Other Unix-like OSes besides Linux don’t include waiting for disk I/O among reasons to include a process in the calculation of the load average, which surprises me somewhat. There’s a subtle difference between waiting to run because something else is running instead, and waiting to run because nothing useful can be done until something specific has already happened. Normally, Linux makes processes take turns on each CPU core (very quick turns) and in a perfect system, nothing would ever be waiting for something specific to happen before it could be run. The only factor determining what order to run things in would be any assigned priorities.

Of course, this all relies on programs being well-behaved. Nobody wants someone in the back seat taking up all the driver’s focus by continually asking, "Are we there yet? Are we there yet?" It’s very easy to accidentally write the software equivalent of that, and always better for it to ask, "Can you wake me up when we’re there?" and then snooze a while.

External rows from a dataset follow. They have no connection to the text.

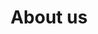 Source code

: ---
layouttitle: "About"
title: "About us"
subtitle1: "The company Švehla and Blaško s. r. o. was founded in 2012 under the name Švehla s.r.o., while its history began as early as 1990. Through gradual development, the company transformed into its current form."
subtitle2: "We are a Slovak family-owned manufacturing company specializing in CNC machining and classical machining. Currently, we employ approximately 20 workers, and we have also welcomed recent graduates from secondary vocational schools to our team. Our production hall spans approximately 600 square meters, and an additional 600 square meters house our bulk material warehouse, sawmill, and other storage areas."
subtitle3: "Our primary focus is to offer services in the field of chip machining for various metals and plastics. We are committed to providing our customers with a comprehensive engineering service that includes welding, surface treatments, and other tailored services based on customer requirements."
--- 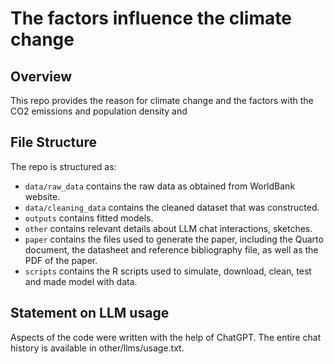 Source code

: # The factors influence the climate change

## Overview

This repo provides the reason for climate change and the factors with the CO2 emissions and population density and 


## File Structure

The repo is structured as:

-   `data/raw_data` contains the raw data as obtained from WorldBank website.
-   `data/cleaning_data` contains the cleaned dataset that was constructed.
-   `outputs` contains fitted models. 
-   `other` contains relevant details about LLM chat interactions, sketches.
-   `paper` contains the files used to generate the paper, including the Quarto document, the datasheet and reference bibliography file, as well as the PDF of the paper. 
-   `scripts` contains the R scripts used to simulate, download, clean, test and made model with data.


## Statement on LLM usage

Aspects of the code were written with the help of ChatGPT. The entire chat history is available in other/llms/usage.txt.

Remember, CPUs are fast. A lot of processes are just sitting around snoozing — only snoozing because other processes are running instead, and not sitting around on the run queue waiting for something to happen. Modern CPUs even power down when there’s simply nothing else to do, which is good for saving energy. As I write this in focuswriter, I have a few tabs open in Firefox, a couple PDFs open, a few terminal windows, and my CPUs are spending about 97% of the time in the lowest power mode available that couldn’t be described as "off." How do I know? With powertop. It gives you lots of information about power consumption, and convenient ways to reduce it.

I just spent a few hours reading through the long list of available tools for making more detailed measurements of I/O, CPU usage, disk and network performance, and related software. There’s a lot of tools out there. I’ll describe how to use and interpret the data from a few more of them in future articles. I’ll also look more at what sorts of changes can be made to improve performance.

Until then, borrowing the words of Avdi Grimm, happy hacking!